Sustainability was a topic on everyone’s lips in 2022, including Argentum. We are delighted that the positive trend we have seen in the private equity sector in recent years is continuing unabated!
Argentum is continuously developing the company’s processes in ESG and sustainability and in 2022 we focused on aligning the company with the new EU Sustainable Finance Disclosure Regulations (SFDR). We have also linked our sustainability efforts to four specific sustainable development goals, which you can read more about here.
As a fund investor, Argentum follows up on all managers with which the company has employed capital. A full overview of the questions from the year’s ESG follow-up can be found here. The findings clearly show that ESG efforts in portfolio companies are still high on managers’ agendas. The response rate was also very good (response rate of 93 per cent).

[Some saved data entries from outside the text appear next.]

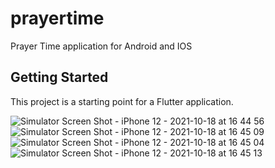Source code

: # prayertime

Prayer Time application for Android and IOS

## Getting Started

This project is a starting point for a Flutter application.

![Simulator Screen Shot - iPhone 12 - 2021-10-18 at 16 44 56](https://user-images.githubusercontent.com/59668725/137733330-55d0f4e7-5437-4a58-9e2f-8d2f601d87b6.png)
![Simulator Screen Shot - iPhone 12 - 2021-10-18 at 16 45 09](https://user-images.githubusercontent.com/59668725/137733353-d60d08f9-123c-4e83-9042-ceab0233ade1.png)
![Simulator Screen Shot - iPhone 12 - 2021-10-18 at 16 45 04](https://user-images.githubusercontent.com/59668725/137733372-9b591a82-6cbd-4e9b-944b-672b41845fd6.png)
![Simulator Screen Shot - iPhone 12 - 2021-10-18 at 16 45 13](https://user-images.githubusercontent.com/59668725/137733382-61a269c1-1402-4e66-a637-6ac116900867.png)
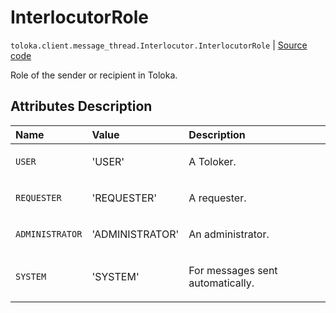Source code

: # InterlocutorRole
`toloka.client.message_thread.Interlocutor.InterlocutorRole` | [Source code](https://github.com/Toloka/toloka-kit/blob/v1.0.2/src/client/message_thread.py#L56)

Role of the sender or recipient in Toloka.

## Attributes Description

| Name | Value | Description |
| :------| :-----------| :----------| 
`USER`|'USER'|<p>A Toloker.</p>
`REQUESTER`|'REQUESTER'|<p>A requester.</p>
`ADMINISTRATOR`|'ADMINISTRATOR'|<p>An administrator.</p>
`SYSTEM`|'SYSTEM'|<p>For messages sent automatically.</p>
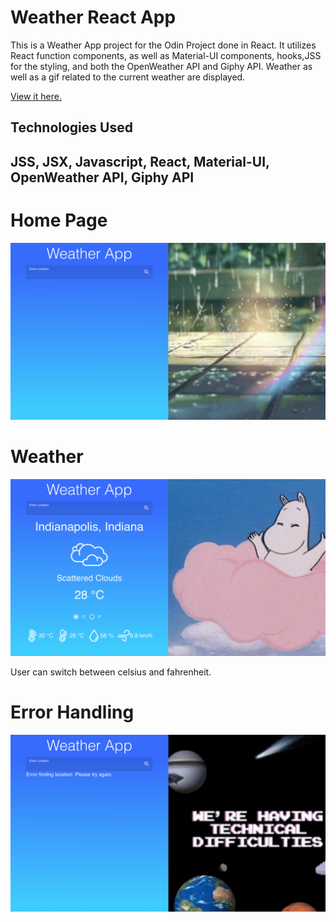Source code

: # Weather React App

This is a Weather App project for the Odin Project done in React. It utilizes React function components, as well as Material-UI components, hooks,JSS for the styling, and both the OpenWeather API and Giphy API. Weather as well as a gif related to the current weather are displayed.  

<a href="https://ricardo-gonzalez-villegas.github.io/weather-react-app/">View it here.</a>
<section>
<h2>Technologies Used<h2/>
JSS, JSX, Javascript, React, Material-UI, OpenWeather API, Giphy API
</section>
 
<h1>Home Page</h1>

<img src="src/img/home.png" />

<h1>Weather</h1>

<img src="src/img/weather.png" />
<p>User can switch between celsius and fahrenheit.<p>

<h1>Error Handling</h1>

<img src="src/img/error.png" />
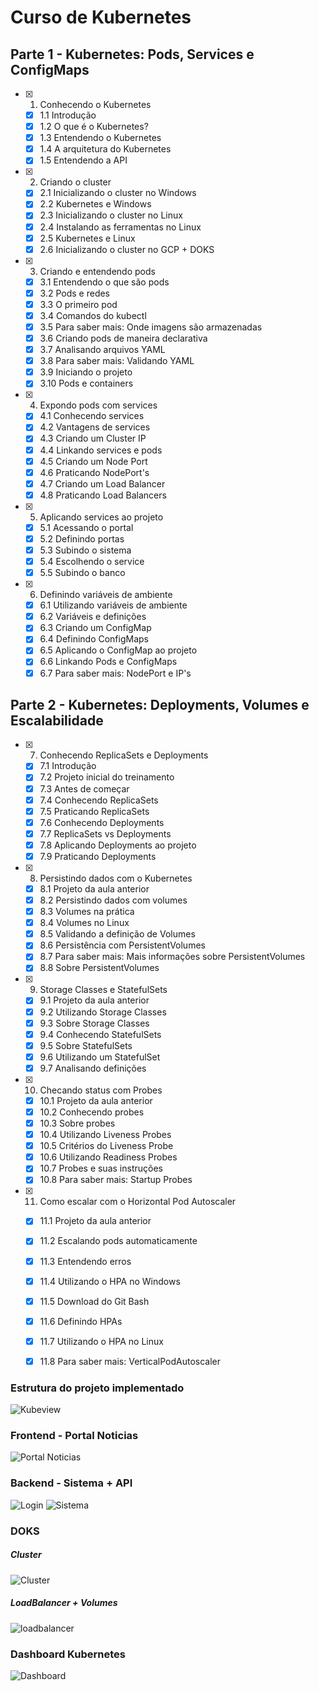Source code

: # Curso de Kubernetes


## Parte 1 - Kubernetes: Pods, Services e ConfigMaps
- [x] 1. Conhecendo o Kubernetes
  - [x] 1.1 Introdução
  - [x] 1.2 O que é o Kubernetes?
  - [x] 1.3 Entendendo o Kubernetes
  - [x] 1.4 A arquitetura do Kubernetes
  - [x] 1.5 Entendendo a API
- [x] 2. Criando o cluster
  - [x] 2.1 Inicializando o cluster no Windows
  - [x] 2.2 Kubernetes e Windows
  - [x] 2.3 Inicializando o cluster no Linux
  - [x] 2.4 Instalando as ferramentas no Linux
  - [x] 2.5 Kubernetes e Linux
  - [x] 2.6 Inicializando o cluster no GCP + DOKS
- [x] 3. Criando e entendendo pods
  - [x] 3.1 Entendendo o que são pods
  - [x] 3.2 Pods e redes
  - [x] 3.3 O primeiro pod
  - [x] 3.4 Comandos do kubectl
  - [x] 3.5 Para saber mais: Onde imagens são armazenadas
  - [x] 3.6 Criando pods de maneira declarativa
  - [x] 3.7 Analisando arquivos YAML
  - [x] 3.8 Para saber mais: Validando YAML
  - [x] 3.9 Iniciando o projeto
  - [x] 3.10 Pods e containers
- [x] 4. Expondo pods com services
  - [x] 4.1 Conhecendo services
  - [x] 4.2 Vantagens de services
  - [x] 4.3 Criando um Cluster IP
  - [x] 4.4 Linkando services e pods
  - [x] 4.5 Criando um Node Port
  - [x] 4.6 Praticando NodePort's
  - [x] 4.7 Criando um Load Balancer
  - [x] 4.8 Praticando Load Balancers
- [x] 5. Aplicando services ao projeto
  - [x] 5.1 Acessando o portal
  - [x] 5.2 Definindo portas
  - [x] 5.3 Subindo o sistema
  - [x] 5.4 Escolhendo o service
  - [x] 5.5 Subindo o banco
- [x] 6. Definindo variáveis de ambiente
  - [x] 6.1 Utilizando variáveis de ambiente
  - [x] 6.2 Variáveis e definições
  - [x] 6.3 Criando um ConfigMap
  - [x] 6.4 Definindo ConfigMaps
  - [x] 6.5 Aplicando o ConfigMap ao projeto
  - [x] 6.6 Linkando Pods e ConfigMaps
  - [x] 6.7 Para saber mais: NodePort e IP's

## Parte 2 - Kubernetes: Deployments, Volumes e Escalabilidade

- [x] 7. Conhecendo ReplicaSets e Deployments
  - [x] 7.1 Introdução
  - [x] 7.2 Projeto inicial do treinamento
  - [x] 7.3 Antes de começar
  - [x] 7.4 Conhecendo ReplicaSets
  - [x] 7.5 Praticando ReplicaSets
  - [x] 7.6 Conhecendo Deployments
  - [x] 7.7 ReplicaSets vs Deployments
  - [x] 7.8 Aplicando Deployments ao projeto
  - [x] 7.9 Praticando Deployments
- [x] 8. Persistindo dados com o Kubernetes
  - [x] 8.1 Projeto da aula anterior
  - [x] 8.2 Persistindo dados com volumes
  - [x] 8.3 Volumes na prática
  - [x] 8.4 Volumes no Linux
  - [x] 8.5 Validando a definição de Volumes
  - [x] 8.6 Persistência com PersistentVolumes
  - [x] 8.7 Para saber mais: Mais informações sobre PersistentVolumes
  - [x] 8.8 Sobre PersistentVolumes
- [x] 9. Storage Classes e StatefulSets
  - [x] 9.1 Projeto da aula anterior
  - [x] 9.2 Utilizando Storage Classes
  - [x] 9.3 Sobre Storage Classes
  - [x] 9.4 Conhecendo StatefulSets
  - [x] 9.5 Sobre StatefulSets
  - [x] 9.6 Utilizando um StatefulSet
  - [x] 9.7 Analisando definições
- [x] 10. Checando status com Probes
  - [x] 10.1 Projeto da aula anterior
  - [x] 10.2 Conhecendo probes
  - [x] 10.3 Sobre probes
  - [x] 10.4 Utilizando Liveness Probes
  - [x] 10.5 Critérios do Liveness Probe
  - [x] 10.6 Utilizando Readiness Probes
  - [x] 10.7 Probes e suas instruções
  - [x] 10.8 Para saber mais: Startup Probes
- [x] 11. Como escalar com o Horizontal Pod Autoscaler
  - [x] 11.1 Projeto da aula anterior
  - [x] 11.2 Escalando pods automaticamente
  - [x] 11.3 Entendendo erros
  - [x] 11.4 Utilizando o HPA no Windows
  - [x] 11.5 Download do Git Bash
  - [x] 11.6 Definindo HPAs
  - [x] 11.7 Utilizando o HPA no Linux
  - [x] 11.8 Para saber mais: VerticalPodAutoscaler


### Estrutura do projeto implementado 
![Kubeview](https://user-images.githubusercontent.com/18218791/166169752-88dc7494-ca31-499d-87a4-f88034cf58d1.png)

### Frontend - Portal Noticias
![Portal Noticias](https://user-images.githubusercontent.com/18218791/166169877-c24f76f1-9c0d-468d-bc34-49ed58cf13ec.png)

### Backend - Sistema + API
![Login](https://user-images.githubusercontent.com/18218791/166169787-3d90ff05-db27-4d11-bbda-3b689167b22b.png)
![Sistema](https://user-images.githubusercontent.com/18218791/166169807-c17bd499-c6c0-48f5-88d1-8c9428e816c7.png)


### DOKS
##### Cluster
![Cluster](https://user-images.githubusercontent.com/18218791/166169917-eb90037c-754d-4f4d-8f7c-526064596d2c.png)

##### LoadBalancer + Volumes
![loadbalancer](https://user-images.githubusercontent.com/18218791/166169942-8572f7aa-77c3-4789-b28b-28fa833df286.png)

### Dashboard Kubernetes
![Dashboard](https://user-images.githubusercontent.com/18218791/166169968-f4848f56-7628-4e38-ae9f-bfa3879109b6.png)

We find that the majority of managers intend to categorise future funds as Article 8 funds under SFDR. Of the responses we have received, no fewer than 55 managers stated that their previous or next fund will be classified under Article 8, compared to 37 reporting the same last year. The majority of managers also consider work with ESG to yield positive financial effects in their companies and an increasing number state that the ESG efforts undertaken in their company have been an important factor in achieving a good sales price. We generally find that our managers have worked continuously with sustainability as part of their agenda and 68% of managers took concrete steps relating to their ESG policy or procedures in 2022.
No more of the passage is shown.